* [Required work] Leave the pictures behind and reproduce every line of the listing exactly.

* * * * *

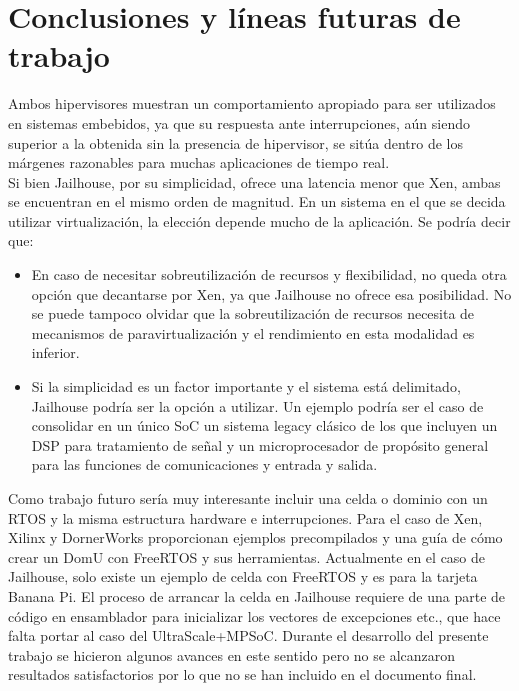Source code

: \chapter{Conclusiones y líneas futuras de trabajo}

Ambos hipervisores muestran un comportamiento apropiado para ser utilizados en sistemas embebidos, ya que su respuesta ante interrupciones, aún siendo superior a la obtenida sin la presencia de hipervisor, se sitúa dentro de los márgenes razonables para muchas aplicaciones de tiempo real.\\

Si bien Jailhouse, por su simplicidad, ofrece una latencia menor que Xen, ambas se encuentran en el mismo orden de magnitud. En un sistema en el que se decida utilizar virtualización, la elección depende mucho de la aplicación. Se podría decir que:

\begin{itemize}
  \item En caso de necesitar sobreutilización de recursos y flexibilidad, no queda otra opción que decantarse por Xen, ya que Jailhouse no ofrece esa posibilidad. No se puede tampoco olvidar que la sobreutilización de recursos necesita de mecanismos de paravirtualización y el rendimiento en esta modalidad es inferior.

 \item Si la simplicidad es un factor importante y el sistema está delimitado, Jailhouse podría ser la opción a utilizar. Un ejemplo podría ser el caso de consolidar en un único \acrshort{SoC} un sistema legacy clásico de los que incluyen un \acrshort{DSP} para tratamiento de señal y un microprocesador de propósito general para las funciones de comunicaciones y entrada y salida.

\end{itemize}

Como trabajo futuro sería muy interesante incluir una celda o dominio con un \acrshort{RTOS} y la misma estructura hardware e interrupciones. Para el caso de Xen, Xilinx y DornerWorks proporcionan ejemplos precompilados y una guía de cómo crear un DomU con FreeRTOS y sus herramientas. Actualmente en el caso de Jailhouse, solo existe un ejemplo de celda con FreeRTOS y es para la tarjeta Banana Pi. El proceso de arrancar la celda en Jailhouse requiere de una parte de código en ensamblador para inicializar los vectores de excepciones etc., que hace falta portar al caso del UltraScale+\texttrademark MPSoC. Durante el desarrollo del presente trabajo se hicieron algunos avances en este sentido pero no se alcanzaron resultados satisfactorios por lo que no se han incluido en el documento final.

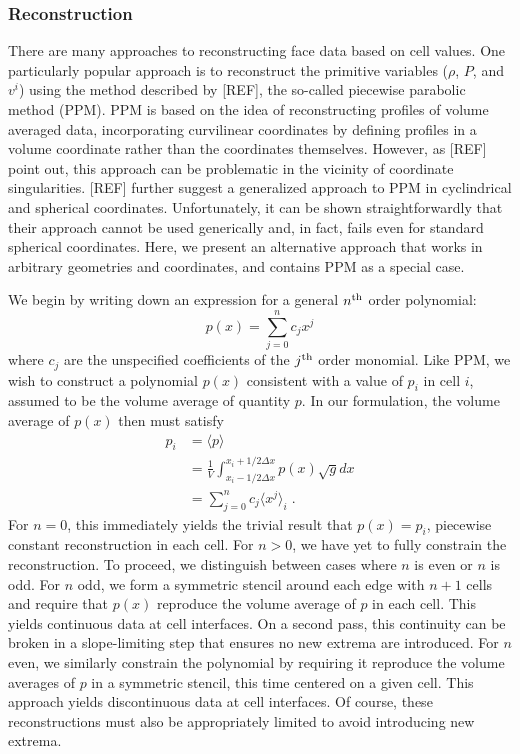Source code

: \documentclass[iop]{emulateapj}
\begin{document}
\subsubsection{Reconstruction}
There are many approaches to reconstructing face data based on cell values.  One particularly popular approach is to reconstruct the primitive variables ($\rho$, $P$, and $v^i$) using the method described by [REF], the so-called piecewise parabolic method (PPM).  PPM is based on the idea of reconstructing profiles of volume averaged data, incorporating curvilinear coordinates by defining profiles in a volume coordinate rather than the coordinates themselves.  However, as [REF] point out, this approach can be problematic in the vicinity of coordinate singularities.  [REF] further suggest a generalized approach to PPM in cyclindrical and spherical coordinates.  Unfortunately, it can be shown straightforwardly that their approach cannot be used generically and, in fact, fails even for standard spherical coordinates.  Here, we present an alternative approach that works in arbitrary geometries and coordinates, and contains PPM as a special case.

We begin by writing down an expression for a general $n^{\rm th}$ order polynomial:
\begin{equation}
p(x) = \sum_{j=0}^n c_j x^j
\end{equation}
where $c_j$ are the unspecified coefficients of the $j^{\rm th}$ order monomial.  Like PPM, we wish to construct a polynomial $p(x)$ consistent with a value of $p_i$ in cell $i$, assumed to be the volume average of quantity $p$.  In our formulation, the volume average of $p(x)$ then must satisfy
\begin{align}
p_i &= \langle p \rangle \\
    &= \frac{1}{V} \int_{x_i-1/2\Delta x}^{x_i+1/2\Delta x} p(x) \sqrt{g} dx \\
    &= \sum_{j=0}^n c_j \langle x^j \rangle_i\;.
\end{align}
For $n=0$, this immediately yields the trivial result that $p(x)=p_i$, piecewise constant reconstruction in each cell.  For $n>0$, we have yet to fully constrain the reconstruction.  To proceed, we distinguish between cases where $n$ is even or $n$ is odd.  For $n$ odd, we form a symmetric stencil around each edge with $n+1$ cells and require that $p(x)$ reproduce the volume average of $p$ in each cell.  This yields continuous data at cell interfaces.  On a second pass, this continuity can be broken in a slope-limiting step that ensures no new extrema are introduced.  For $n$ even, we similarly constrain the polynomial by requiring it reproduce the volume averages of $p$ in a symmetric stencil, this time centered on a given cell.  This approach yields discontinuous data at cell interfaces.  Of course, these reconstructions must also be appropriately limited to avoid introducing new extrema.
\end{document}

* * * * *

* [Response box]
Source code

: \chapter{Conclusiones y líneas futuras de trabajo}

Ambos hipervisores muestran un comportamiento apropiado para ser utilizados en sistemas embebidos, ya que su respuesta ante interrupciones, aún siendo superior a la obtenida sin la presencia de hipervisor, se sitúa dentro de los márgenes razonables para muchas aplicaciones de tiempo real.\\

Si bien Jailhouse, por su simplicidad, ofrece una latencia menor que Xen, ambas se encuentran en el mismo orden de magnitud. En un sistema en el que se decida utilizar virtualización, la elección depende mucho de la aplicación. Se podría decir que:

\begin{itemize}
  \item En caso de necesitar sobreutilización de recursos y flexibilidad, no queda otra opción que decantarse por Xen, ya que Jailhouse no ofrece esa posibilidad. No se puede tampoco olvidar que la sobreutilización de recursos necesita de mecanismos de paravirtualización y el rendimiento en esta modalidad es inferior.

 \item Si la simplicidad es un factor importante y el sistema está delimitado, Jailhouse podría ser la opción a utilizar. Un ejemplo podría ser el caso de consolidar en un único \acrshort{SoC} un sistema legacy clásico de los que incluyen un \acrshort{DSP} para tratamiento de señal y un microprocesador de propósito general para las funciones de comunicaciones y entrada y salida.

\end{itemize}

Como trabajo futuro sería muy interesante incluir una celda o dominio con un \acrshort{RTOS} y la misma estructura hardware e interrupciones. Para el caso de Xen, Xilinx y DornerWorks proporcionan ejemplos precompilados y una guía de cómo crear un DomU con FreeRTOS y sus herramientas. Actualmente en el caso de Jailhouse, solo existe un ejemplo de celda con FreeRTOS y es para la tarjeta Banana Pi. El proceso de arrancar la celda en Jailhouse requiere de una parte de código en ensamblador para inicializar los vectores de excepciones etc., que hace falta portar al caso del UltraScale+\texttrademark MPSoC. Durante el desarrollo del presente trabajo se hicieron algunos avances en este sentido pero no se alcanzaron resultados satisfactorios por lo que no se han incluido en el documento final.

Source code

: \documentclass[iop]{emulateapj}
\begin{document}
\subsubsection{Reconstruction}
There are many approaches to reconstructing face data based on cell values.  One particularly popular approach is to reconstruct the primitive variables ($\rho$, $P$, and $v^i$) using the method described by [REF], the so-called piecewise parabolic method (PPM).  PPM is based on the idea of reconstructing profiles of volume averaged data, incorporating curvilinear coordinates by defining profiles in a volume coordinate rather than the coordinates themselves.  However, as [REF] point out, this approach can be problematic in the vicinity of coordinate singularities.  [REF] further suggest a generalized approach to PPM in cyclindrical and spherical coordinates.  Unfortunately, it can be shown straightforwardly that their approach cannot be used generically and, in fact, fails even for standard spherical coordinates.  Here, we present an alternative approach that works in arbitrary geometries and coordinates, and contains PPM as a special case.

We begin by writing down an expression for a general $n^{\rm th}$ order polynomial:
\begin{equation}
p(x) = \sum_{j=0}^n c_j x^j
\end{equation}
where $c_j$ are the unspecified coefficients of the $j^{\rm th}$ order monomial.  Like PPM, we wish to construct a polynomial $p(x)$ consistent with a value of $p_i$ in cell $i$, assumed to be the volume average of quantity $p$.  In our formulation, the volume average of $p(x)$ then must satisfy
\begin{align}
p_i &= \langle p \rangle \\
    &= \frac{1}{V} \int_{x_i-1/2\Delta x}^{x_i+1/2\Delta x} p(x) \sqrt{g} dx \\
    &= \sum_{j=0}^n c_j \langle x^j \rangle_i\;.
\end{align}
For $n=0$, this immediately yields the trivial result that $p(x)=p_i$, piecewise constant reconstruction in each cell.  For $n>0$, we have yet to fully constrain the reconstruction.  To proceed, we distinguish between cases where $n$ is even or $n$ is odd.  For $n$ odd, we form a symmetric stencil around each edge with $n+1$ cells and require that $p(x)$ reproduce the volume average of $p$ in each cell.  This yields continuous data at cell interfaces.  On a second pass, this continuity can be broken in a slope-limiting step that ensures no new extrema are introduced.  For $n$ even, we similarly constrain the polynomial by requiring it reproduce the volume averages of $p$ in a symmetric stencil, this time centered on a given cell.  This approach yields discontinuous data at cell interfaces.  Of course, these reconstructions must also be appropriately limited to avoid introducing new extrema.
\end{document}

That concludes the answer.